Charles Fain Lehman of the Washington Free Beacon probes the latest data linked to teen motherhood.
The teen birth rate has been cut in half since 2008, but the causes behind plummeting teenage pregnancies could also extend into adulthood and contribute to a demographic crisis.
Although teen pregnancy has loomed large in American culture in recent decades, rates of teen births, pregnancy, and even abortion have fallen precipitously. Public health experts have cheered this trend, given the links between teen pregnancy and adverse outcomes for both mother and child. But the general decline in childbirth among a younger cohort may carry over into later years, reinforcing America’s record-low fertility rate.
The new Pew study breaks down the exact figures underlying the teen pregnancy drop. As of 2018, there were about 17 babies born per 1,000 girls aged 15 to 19 in the United States. That number is the lowest figure on record, with rates more or less continuously declining since 1990. …
… The culture angle ties into a more complicated, but comprehensive explanation: the rise of risk aversion among young people. Livingston and Thomas note survey data that show young people are having less sex. …
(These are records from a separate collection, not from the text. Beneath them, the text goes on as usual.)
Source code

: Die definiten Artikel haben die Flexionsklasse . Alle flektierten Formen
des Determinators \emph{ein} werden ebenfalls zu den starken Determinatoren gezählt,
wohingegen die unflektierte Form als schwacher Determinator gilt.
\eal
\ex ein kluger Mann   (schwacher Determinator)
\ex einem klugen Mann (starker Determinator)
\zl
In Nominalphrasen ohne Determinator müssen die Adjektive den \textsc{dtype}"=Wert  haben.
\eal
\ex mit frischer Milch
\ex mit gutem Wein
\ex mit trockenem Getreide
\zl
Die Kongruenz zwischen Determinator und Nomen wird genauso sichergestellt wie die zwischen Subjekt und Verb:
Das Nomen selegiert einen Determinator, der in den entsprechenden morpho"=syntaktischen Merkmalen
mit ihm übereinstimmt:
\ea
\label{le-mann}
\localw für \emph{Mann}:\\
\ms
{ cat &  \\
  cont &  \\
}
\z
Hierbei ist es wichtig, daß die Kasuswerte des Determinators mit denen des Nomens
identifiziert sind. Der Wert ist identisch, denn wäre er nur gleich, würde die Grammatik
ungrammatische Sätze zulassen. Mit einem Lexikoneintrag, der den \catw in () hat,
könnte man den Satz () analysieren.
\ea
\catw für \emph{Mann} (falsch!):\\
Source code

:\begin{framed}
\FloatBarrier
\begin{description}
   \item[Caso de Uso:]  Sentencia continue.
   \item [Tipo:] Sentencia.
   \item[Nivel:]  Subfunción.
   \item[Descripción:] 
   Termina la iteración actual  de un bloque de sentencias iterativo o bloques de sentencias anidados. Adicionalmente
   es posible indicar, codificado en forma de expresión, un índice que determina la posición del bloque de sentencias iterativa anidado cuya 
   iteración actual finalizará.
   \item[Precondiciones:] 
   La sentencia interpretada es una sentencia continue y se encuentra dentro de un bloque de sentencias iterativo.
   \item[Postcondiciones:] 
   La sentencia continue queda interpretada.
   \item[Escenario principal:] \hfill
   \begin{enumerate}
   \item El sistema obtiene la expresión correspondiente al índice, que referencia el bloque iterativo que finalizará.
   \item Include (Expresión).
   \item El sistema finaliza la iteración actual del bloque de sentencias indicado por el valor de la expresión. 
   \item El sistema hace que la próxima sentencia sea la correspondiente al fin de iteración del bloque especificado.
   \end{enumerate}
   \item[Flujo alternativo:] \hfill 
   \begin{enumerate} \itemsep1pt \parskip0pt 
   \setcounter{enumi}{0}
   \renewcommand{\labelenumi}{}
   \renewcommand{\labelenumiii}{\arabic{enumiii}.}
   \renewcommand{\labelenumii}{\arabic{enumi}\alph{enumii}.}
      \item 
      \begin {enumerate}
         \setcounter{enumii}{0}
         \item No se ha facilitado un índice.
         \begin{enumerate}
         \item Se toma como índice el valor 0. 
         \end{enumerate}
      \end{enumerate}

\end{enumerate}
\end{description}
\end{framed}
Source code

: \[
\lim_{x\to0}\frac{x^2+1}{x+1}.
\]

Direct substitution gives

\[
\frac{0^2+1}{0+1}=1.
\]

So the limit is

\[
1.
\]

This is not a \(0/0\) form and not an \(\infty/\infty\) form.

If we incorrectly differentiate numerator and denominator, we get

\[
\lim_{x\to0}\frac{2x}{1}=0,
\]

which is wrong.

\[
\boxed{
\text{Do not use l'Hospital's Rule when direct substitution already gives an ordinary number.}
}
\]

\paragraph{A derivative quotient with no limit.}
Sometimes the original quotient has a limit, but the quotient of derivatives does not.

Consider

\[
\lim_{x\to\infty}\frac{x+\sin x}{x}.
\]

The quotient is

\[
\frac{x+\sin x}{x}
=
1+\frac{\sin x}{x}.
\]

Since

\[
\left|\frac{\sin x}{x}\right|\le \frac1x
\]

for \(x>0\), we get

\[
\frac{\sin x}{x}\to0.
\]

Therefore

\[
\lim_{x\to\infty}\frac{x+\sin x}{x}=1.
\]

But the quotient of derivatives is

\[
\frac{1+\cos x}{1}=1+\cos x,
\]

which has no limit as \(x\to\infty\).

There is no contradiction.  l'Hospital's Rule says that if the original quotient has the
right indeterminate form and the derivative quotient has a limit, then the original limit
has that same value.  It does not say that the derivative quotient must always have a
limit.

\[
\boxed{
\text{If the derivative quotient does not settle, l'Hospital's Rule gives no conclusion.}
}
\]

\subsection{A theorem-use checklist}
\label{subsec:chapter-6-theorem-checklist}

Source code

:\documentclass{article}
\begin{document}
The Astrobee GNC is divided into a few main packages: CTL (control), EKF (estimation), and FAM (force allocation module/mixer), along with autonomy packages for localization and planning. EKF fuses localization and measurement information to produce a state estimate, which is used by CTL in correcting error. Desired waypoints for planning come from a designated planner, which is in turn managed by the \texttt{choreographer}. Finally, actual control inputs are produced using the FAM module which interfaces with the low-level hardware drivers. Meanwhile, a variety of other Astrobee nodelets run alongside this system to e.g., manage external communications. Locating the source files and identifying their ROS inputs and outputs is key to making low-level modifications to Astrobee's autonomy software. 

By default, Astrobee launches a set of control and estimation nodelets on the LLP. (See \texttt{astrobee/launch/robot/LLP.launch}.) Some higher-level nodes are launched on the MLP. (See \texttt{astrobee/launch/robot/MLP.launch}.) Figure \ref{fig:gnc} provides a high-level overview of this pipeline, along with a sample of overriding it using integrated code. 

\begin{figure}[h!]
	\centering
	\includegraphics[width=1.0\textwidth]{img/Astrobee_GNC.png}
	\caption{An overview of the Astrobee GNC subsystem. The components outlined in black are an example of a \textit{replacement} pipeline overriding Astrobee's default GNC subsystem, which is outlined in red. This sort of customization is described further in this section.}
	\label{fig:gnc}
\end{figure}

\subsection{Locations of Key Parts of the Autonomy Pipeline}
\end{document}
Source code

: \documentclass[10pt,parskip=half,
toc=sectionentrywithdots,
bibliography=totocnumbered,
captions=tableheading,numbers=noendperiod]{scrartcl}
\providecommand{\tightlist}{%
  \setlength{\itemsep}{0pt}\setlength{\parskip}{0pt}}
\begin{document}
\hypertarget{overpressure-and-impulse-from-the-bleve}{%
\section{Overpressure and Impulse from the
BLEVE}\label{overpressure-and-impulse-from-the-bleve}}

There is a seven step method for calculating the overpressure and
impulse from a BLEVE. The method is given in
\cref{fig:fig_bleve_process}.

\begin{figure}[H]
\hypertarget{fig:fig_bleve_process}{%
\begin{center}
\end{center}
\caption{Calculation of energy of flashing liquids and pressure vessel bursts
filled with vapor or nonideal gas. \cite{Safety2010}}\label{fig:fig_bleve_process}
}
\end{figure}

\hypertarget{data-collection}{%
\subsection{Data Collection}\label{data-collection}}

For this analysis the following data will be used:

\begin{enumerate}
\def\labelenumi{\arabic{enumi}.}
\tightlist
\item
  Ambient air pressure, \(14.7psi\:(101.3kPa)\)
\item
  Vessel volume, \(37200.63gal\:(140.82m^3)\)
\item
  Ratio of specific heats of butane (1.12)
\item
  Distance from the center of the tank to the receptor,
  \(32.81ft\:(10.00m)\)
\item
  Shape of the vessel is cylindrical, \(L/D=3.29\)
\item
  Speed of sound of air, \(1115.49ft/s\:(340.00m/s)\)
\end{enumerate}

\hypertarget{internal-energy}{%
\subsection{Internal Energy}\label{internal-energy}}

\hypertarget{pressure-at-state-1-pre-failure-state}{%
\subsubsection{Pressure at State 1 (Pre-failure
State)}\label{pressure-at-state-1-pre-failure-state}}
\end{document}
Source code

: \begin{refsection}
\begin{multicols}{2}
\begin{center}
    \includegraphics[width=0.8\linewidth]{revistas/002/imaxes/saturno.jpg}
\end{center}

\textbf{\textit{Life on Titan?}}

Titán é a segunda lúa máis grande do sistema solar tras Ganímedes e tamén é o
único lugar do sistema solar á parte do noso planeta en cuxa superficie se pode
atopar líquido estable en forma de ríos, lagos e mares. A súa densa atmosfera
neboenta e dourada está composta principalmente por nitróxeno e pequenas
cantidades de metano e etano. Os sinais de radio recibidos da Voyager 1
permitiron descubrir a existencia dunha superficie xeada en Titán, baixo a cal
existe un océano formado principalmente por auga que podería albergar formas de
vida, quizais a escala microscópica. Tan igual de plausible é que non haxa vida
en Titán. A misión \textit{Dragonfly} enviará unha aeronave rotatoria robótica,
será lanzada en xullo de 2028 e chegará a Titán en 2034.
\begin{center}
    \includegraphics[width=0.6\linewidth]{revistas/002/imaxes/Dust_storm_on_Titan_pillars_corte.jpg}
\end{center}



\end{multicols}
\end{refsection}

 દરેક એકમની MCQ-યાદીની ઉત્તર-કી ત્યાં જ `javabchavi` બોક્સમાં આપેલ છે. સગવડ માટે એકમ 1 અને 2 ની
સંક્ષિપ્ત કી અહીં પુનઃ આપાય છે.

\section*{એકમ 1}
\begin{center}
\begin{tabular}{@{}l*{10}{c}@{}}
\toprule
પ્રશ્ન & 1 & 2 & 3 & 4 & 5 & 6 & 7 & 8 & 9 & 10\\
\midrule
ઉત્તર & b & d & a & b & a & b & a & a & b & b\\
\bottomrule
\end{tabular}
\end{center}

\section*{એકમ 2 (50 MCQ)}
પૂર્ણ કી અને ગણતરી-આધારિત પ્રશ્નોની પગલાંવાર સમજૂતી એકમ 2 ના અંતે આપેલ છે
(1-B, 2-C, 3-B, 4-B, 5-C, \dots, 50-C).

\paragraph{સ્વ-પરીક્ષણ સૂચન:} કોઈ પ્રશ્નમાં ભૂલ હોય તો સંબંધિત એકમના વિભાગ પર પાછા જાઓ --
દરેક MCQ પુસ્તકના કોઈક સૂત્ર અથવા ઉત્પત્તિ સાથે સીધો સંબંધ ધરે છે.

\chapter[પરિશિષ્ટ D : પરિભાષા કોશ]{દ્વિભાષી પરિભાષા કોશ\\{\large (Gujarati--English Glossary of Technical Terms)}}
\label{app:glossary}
… At the same time, however, it is possible that this risk aversion is not fading with age. The current 20s-to-30s cohort of young Millennials and older Gen Z-ers is having less sex and getting married less, increasingly preferring to put off such decisions until adequately “established.” The result is lower rates of happiness, as well as lower birth rates. A 2019 analysis showed that 35 percent of the fertility decline (which concentrates among young people) was attributable to a drop in unintended pregnancies.